==== Dataset entries ====

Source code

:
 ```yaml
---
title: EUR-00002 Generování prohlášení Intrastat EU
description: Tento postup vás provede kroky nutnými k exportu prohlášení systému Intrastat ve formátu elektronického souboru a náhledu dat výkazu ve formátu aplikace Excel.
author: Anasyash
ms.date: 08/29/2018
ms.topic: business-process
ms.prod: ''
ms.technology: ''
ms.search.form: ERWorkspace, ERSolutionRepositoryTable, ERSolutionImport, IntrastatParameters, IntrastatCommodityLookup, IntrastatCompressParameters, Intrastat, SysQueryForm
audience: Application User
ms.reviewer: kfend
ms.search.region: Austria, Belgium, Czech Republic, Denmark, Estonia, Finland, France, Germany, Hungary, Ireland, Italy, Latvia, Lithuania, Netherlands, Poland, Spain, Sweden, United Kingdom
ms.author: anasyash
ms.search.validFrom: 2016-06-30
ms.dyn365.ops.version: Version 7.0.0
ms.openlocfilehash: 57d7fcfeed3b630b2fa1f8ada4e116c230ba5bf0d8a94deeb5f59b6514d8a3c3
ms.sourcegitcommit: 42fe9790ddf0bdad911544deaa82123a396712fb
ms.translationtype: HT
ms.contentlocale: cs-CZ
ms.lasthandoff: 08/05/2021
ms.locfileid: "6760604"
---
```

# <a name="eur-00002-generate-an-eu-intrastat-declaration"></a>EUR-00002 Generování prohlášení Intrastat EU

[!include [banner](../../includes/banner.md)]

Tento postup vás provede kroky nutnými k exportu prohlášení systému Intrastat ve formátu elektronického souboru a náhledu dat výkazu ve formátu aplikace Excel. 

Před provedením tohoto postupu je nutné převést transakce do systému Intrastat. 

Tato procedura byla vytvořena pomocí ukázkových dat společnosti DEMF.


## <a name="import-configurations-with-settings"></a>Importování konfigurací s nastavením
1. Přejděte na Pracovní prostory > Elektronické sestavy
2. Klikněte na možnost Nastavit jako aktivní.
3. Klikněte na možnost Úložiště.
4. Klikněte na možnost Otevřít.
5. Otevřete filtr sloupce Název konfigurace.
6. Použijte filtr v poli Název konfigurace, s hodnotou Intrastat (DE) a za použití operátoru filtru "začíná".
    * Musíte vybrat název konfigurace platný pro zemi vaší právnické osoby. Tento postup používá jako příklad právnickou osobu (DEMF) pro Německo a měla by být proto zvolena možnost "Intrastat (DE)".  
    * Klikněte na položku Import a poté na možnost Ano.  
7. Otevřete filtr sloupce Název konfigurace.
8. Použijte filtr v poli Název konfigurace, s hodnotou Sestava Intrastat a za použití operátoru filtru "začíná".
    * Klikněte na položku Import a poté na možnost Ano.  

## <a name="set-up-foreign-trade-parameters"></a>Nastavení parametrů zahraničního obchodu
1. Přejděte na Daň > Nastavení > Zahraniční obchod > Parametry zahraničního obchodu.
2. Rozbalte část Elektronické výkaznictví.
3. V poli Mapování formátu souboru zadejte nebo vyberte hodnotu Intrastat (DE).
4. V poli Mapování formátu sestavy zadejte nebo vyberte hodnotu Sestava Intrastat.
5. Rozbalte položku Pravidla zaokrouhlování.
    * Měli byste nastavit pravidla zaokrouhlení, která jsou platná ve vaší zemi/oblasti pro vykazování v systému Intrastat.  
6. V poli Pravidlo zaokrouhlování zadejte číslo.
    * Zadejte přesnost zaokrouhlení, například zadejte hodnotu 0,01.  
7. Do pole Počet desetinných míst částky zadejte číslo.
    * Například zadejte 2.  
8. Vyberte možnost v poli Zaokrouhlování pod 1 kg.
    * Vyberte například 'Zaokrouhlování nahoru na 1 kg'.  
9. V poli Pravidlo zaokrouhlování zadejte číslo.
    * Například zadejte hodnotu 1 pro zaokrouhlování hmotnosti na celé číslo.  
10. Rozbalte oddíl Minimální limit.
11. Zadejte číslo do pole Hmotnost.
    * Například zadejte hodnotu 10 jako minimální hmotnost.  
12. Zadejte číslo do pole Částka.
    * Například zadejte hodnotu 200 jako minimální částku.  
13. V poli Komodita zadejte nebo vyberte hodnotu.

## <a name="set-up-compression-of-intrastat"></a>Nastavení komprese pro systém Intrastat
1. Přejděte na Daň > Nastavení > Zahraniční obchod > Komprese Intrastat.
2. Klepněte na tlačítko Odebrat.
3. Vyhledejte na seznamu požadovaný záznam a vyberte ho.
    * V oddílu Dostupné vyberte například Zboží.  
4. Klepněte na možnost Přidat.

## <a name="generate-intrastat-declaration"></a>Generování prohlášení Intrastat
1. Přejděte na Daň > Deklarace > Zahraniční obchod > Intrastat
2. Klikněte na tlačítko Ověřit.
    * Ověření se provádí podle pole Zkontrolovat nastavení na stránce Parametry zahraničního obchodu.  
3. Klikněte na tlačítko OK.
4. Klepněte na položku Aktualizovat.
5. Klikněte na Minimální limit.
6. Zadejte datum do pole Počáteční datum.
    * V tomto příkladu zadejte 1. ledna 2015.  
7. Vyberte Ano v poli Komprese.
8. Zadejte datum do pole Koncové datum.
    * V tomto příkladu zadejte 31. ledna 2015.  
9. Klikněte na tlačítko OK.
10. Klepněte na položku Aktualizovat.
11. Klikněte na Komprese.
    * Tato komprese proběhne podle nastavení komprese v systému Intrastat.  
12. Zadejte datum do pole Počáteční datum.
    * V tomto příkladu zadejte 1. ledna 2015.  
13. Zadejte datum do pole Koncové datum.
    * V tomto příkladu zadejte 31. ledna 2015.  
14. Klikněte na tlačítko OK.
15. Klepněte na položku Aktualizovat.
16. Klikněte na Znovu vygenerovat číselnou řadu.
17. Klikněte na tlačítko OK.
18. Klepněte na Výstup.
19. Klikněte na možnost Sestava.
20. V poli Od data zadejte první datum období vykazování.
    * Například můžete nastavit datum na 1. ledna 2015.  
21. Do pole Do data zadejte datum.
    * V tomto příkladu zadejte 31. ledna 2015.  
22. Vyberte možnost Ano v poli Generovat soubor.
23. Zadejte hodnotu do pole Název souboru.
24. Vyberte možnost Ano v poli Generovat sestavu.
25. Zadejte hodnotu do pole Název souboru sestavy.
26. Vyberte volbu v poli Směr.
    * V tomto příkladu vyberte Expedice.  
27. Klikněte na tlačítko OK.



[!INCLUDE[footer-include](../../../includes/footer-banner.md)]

====

Repeat each entry exactly.

Source code

:
 ```yaml
---
title: EUR-00002 Generování prohlášení Intrastat EU
description: Tento postup vás provede kroky nutnými k exportu prohlášení systému Intrastat ve formátu elektronického souboru a náhledu dat výkazu ve formátu aplikace Excel.
author: Anasyash
ms.date: 08/29/2018
ms.topic: business-process
ms.prod: ''
ms.technology: ''
ms.search.form: ERWorkspace, ERSolutionRepositoryTable, ERSolutionImport, IntrastatParameters, IntrastatCommodityLookup, IntrastatCompressParameters, Intrastat, SysQueryForm
audience: Application User
ms.reviewer: kfend
ms.search.region: Austria, Belgium, Czech Republic, Denmark, Estonia, Finland, France, Germany, Hungary, Ireland, Italy, Latvia, Lithuania, Netherlands, Poland, Spain, Sweden, United Kingdom
ms.author: anasyash
ms.search.validFrom: 2016-06-30
ms.dyn365.ops.version: Version 7.0.0
ms.openlocfilehash: 57d7fcfeed3b630b2fa1f8ada4e116c230ba5bf0d8a94deeb5f59b6514d8a3c3
ms.sourcegitcommit: 42fe9790ddf0bdad911544deaa82123a396712fb
ms.translationtype: HT
ms.contentlocale: cs-CZ
ms.lasthandoff: 08/05/2021
ms.locfileid: "6760604"
---
```

# <a name="eur-00002-generate-an-eu-intrastat-declaration"></a>EUR-00002 Generování prohlášení Intrastat EU

[!include [banner](../../includes/banner.md)]

Tento postup vás provede kroky nutnými k exportu prohlášení systému Intrastat ve formátu elektronického souboru a náhledu dat výkazu ve formátu aplikace Excel. 

Před provedením tohoto postupu je nutné převést transakce do systému Intrastat. 

Tato procedura byla vytvořena pomocí ukázkových dat společnosti DEMF.


## <a name="import-configurations-with-settings"></a>Importování konfigurací s nastavením
1. Přejděte na Pracovní prostory > Elektronické sestavy
2. Klikněte na možnost Nastavit jako aktivní.
3. Klikněte na možnost Úložiště.
4. Klikněte na možnost Otevřít.
5. Otevřete filtr sloupce Název konfigurace.
6. Použijte filtr v poli Název konfigurace, s hodnotou Intrastat (DE) a za použití operátoru filtru "začíná".
    * Musíte vybrat název konfigurace platný pro zemi vaší právnické osoby. Tento postup používá jako příklad právnickou osobu (DEMF) pro Německo a měla by být proto zvolena možnost "Intrastat (DE)".  
    * Klikněte na položku Import a poté na možnost Ano.  
7. Otevřete filtr sloupce Název konfigurace.
8. Použijte filtr v poli Název konfigurace, s hodnotou Sestava Intrastat a za použití operátoru filtru "začíná".
    * Klikněte na položku Import a poté na možnost Ano.  

## <a name="set-up-foreign-trade-parameters"></a>Nastavení parametrů zahraničního obchodu
1. Přejděte na Daň > Nastavení > Zahraniční obchod > Parametry zahraničního obchodu.
2. Rozbalte část Elektronické výkaznictví.
3. V poli Mapování formátu souboru zadejte nebo vyberte hodnotu Intrastat (DE).
4. V poli Mapování formátu sestavy zadejte nebo vyberte hodnotu Sestava Intrastat.
5. Rozbalte položku Pravidla zaokrouhlování.
    * Měli byste nastavit pravidla zaokrouhlení, která jsou platná ve vaší zemi/oblasti pro vykazování v systému Intrastat.  
6. V poli Pravidlo zaokrouhlování zadejte číslo.
    * Zadejte přesnost zaokrouhlení, například zadejte hodnotu 0,01.  
7. Do pole Počet desetinných míst částky zadejte číslo.
    * Například zadejte 2.  
8. Vyberte možnost v poli Zaokrouhlování pod 1 kg.
    * Vyberte například 'Zaokrouhlování nahoru na 1 kg'.  
9. V poli Pravidlo zaokrouhlování zadejte číslo.
    * Například zadejte hodnotu 1 pro zaokrouhlování hmotnosti na celé číslo.  
10. Rozbalte oddíl Minimální limit.
11. Zadejte číslo do pole Hmotnost.
    * Například zadejte hodnotu 10 jako minimální hmotnost.  
12. Zadejte číslo do pole Částka.
    * Například zadejte hodnotu 200 jako minimální částku.  
13. V poli Komodita zadejte nebo vyberte hodnotu.

## <a name="set-up-compression-of-intrastat"></a>Nastavení komprese pro systém Intrastat
1. Přejděte na Daň > Nastavení > Zahraniční obchod > Komprese Intrastat.
2. Klepněte na tlačítko Odebrat.
3. Vyhledejte na seznamu požadovaný záznam a vyberte ho.
    * V oddílu Dostupné vyberte například Zboží.  
4. Klepněte na možnost Přidat.

## <a name="generate-intrastat-declaration"></a>Generování prohlášení Intrastat
1. Přejděte na Daň > Deklarace > Zahraniční obchod > Intrastat
2. Klikněte na tlačítko Ověřit.
    * Ověření se provádí podle pole Zkontrolovat nastavení na stránce Parametry zahraničního obchodu.  
3. Klikněte na tlačítko OK.
4. Klepněte na položku Aktualizovat.
5. Klikněte na Minimální limit.
6. Zadejte datum do pole Počáteční datum.
    * V tomto příkladu zadejte 1. ledna 2015.  
7. Vyberte Ano v poli Komprese.
8. Zadejte datum do pole Koncové datum.
    * V tomto příkladu zadejte 31. ledna 2015.  
9. Klikněte na tlačítko OK.
10. Klepněte na položku Aktualizovat.
11. Klikněte na Komprese.
    * Tato komprese proběhne podle nastavení komprese v systému Intrastat.  
12. Zadejte datum do pole Počáteční datum.
    * V tomto příkladu zadejte 1. ledna 2015.  
13. Zadejte datum do pole Koncové datum.
    * V tomto příkladu zadejte 31. ledna 2015.  
14. Klikněte na tlačítko OK.
15. Klepněte na položku Aktualizovat.
16. Klikněte na Znovu vygenerovat číselnou řadu.
17. Klikněte na tlačítko OK.
18. Klepněte na Výstup.
19. Klikněte na možnost Sestava.
20. V poli Od data zadejte první datum období vykazování.
    * Například můžete nastavit datum na 1. ledna 2015.  
21. Do pole Do data zadejte datum.
    * V tomto příkladu zadejte 31. ledna 2015.  
22. Vyberte možnost Ano v poli Generovat soubor.
23. Zadejte hodnotu do pole Název souboru.
24. Vyberte možnost Ano v poli Generovat sestavu.
25. Zadejte hodnotu do pole Název souboru sestavy.
26. Vyberte volbu v poli Směr.
    * V tomto příkladu vyberte Expedice.  
27. Klikněte na tlačítko OK.



[!INCLUDE[footer-include](../../../includes/footer-banner.md)]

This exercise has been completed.